◆ **What is needed**
All of the data must be returned word for word.

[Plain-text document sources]
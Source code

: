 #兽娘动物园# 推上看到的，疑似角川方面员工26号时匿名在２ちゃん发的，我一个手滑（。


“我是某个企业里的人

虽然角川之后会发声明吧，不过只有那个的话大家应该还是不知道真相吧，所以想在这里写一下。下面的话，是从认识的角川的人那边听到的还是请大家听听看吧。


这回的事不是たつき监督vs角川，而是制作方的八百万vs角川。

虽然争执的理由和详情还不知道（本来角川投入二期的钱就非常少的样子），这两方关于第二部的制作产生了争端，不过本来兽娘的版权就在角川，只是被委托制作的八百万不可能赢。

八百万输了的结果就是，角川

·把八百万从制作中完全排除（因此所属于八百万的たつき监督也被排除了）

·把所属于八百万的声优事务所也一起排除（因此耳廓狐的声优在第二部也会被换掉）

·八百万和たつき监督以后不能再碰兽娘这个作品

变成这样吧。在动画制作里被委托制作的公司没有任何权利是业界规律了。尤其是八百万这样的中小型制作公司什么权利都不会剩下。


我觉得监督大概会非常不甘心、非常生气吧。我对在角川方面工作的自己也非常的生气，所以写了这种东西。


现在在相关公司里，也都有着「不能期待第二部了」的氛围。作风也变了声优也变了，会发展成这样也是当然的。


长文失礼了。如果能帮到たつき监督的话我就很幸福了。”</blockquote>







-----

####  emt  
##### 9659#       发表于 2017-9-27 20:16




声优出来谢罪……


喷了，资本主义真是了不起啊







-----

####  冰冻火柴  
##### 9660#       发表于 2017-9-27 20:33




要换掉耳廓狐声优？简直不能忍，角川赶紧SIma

◆ **Task output**
Source code

: #兽娘动物园# 推上看到的，疑似角川方面员工26号时匿名在２ちゃん发的，我一个手滑（。


“我是某个企业里的人

虽然角川之后会发声明吧，不过只有那个的话大家应该还是不知道真相吧，所以想在这里写一下。下面的话，是从认识的角川的人那边听到的还是请大家听听看吧。


这回的事不是たつき监督vs角川，而是制作方的八百万vs角川。

虽然争执的理由和详情还不知道（本来角川投入二期的钱就非常少的样子），这两方关于第二部的制作产生了争端，不过本来兽娘的版权就在角川，只是被委托制作的八百万不可能赢。

八百万输了的结果就是，角川

·把八百万从制作中完全排除（因此所属于八百万的たつき监督也被排除了）

·把所属于八百万的声优事务所也一起排除（因此耳廓狐的声优在第二部也会被换掉）

·八百万和たつき监督以后不能再碰兽娘这个作品

变成这样吧。在动画制作里被委托制作的公司没有任何权利是业界规律了。尤其是八百万这样的中小型制作公司什么权利都不会剩下。


我觉得监督大概会非常不甘心、非常生气吧。我对在角川方面工作的自己也非常的生气，所以写了这种东西。


现在在相关公司里，也都有着「不能期待第二部了」的氛围。作风也变了声优也变了，会发展成这样也是当然的。


长文失礼了。如果能帮到たつき监督的话我就很幸福了。”</blockquote>







-----

####  emt  
##### 9659#       发表于 2017-9-27 20:16




声优出来谢罪……


喷了，资本主义真是了不起啊







-----

####  冰冻火柴  
##### 9660#       发表于 2017-9-27 20:33




要换掉耳廓狐声优？简直不能忍，角川赶紧SIma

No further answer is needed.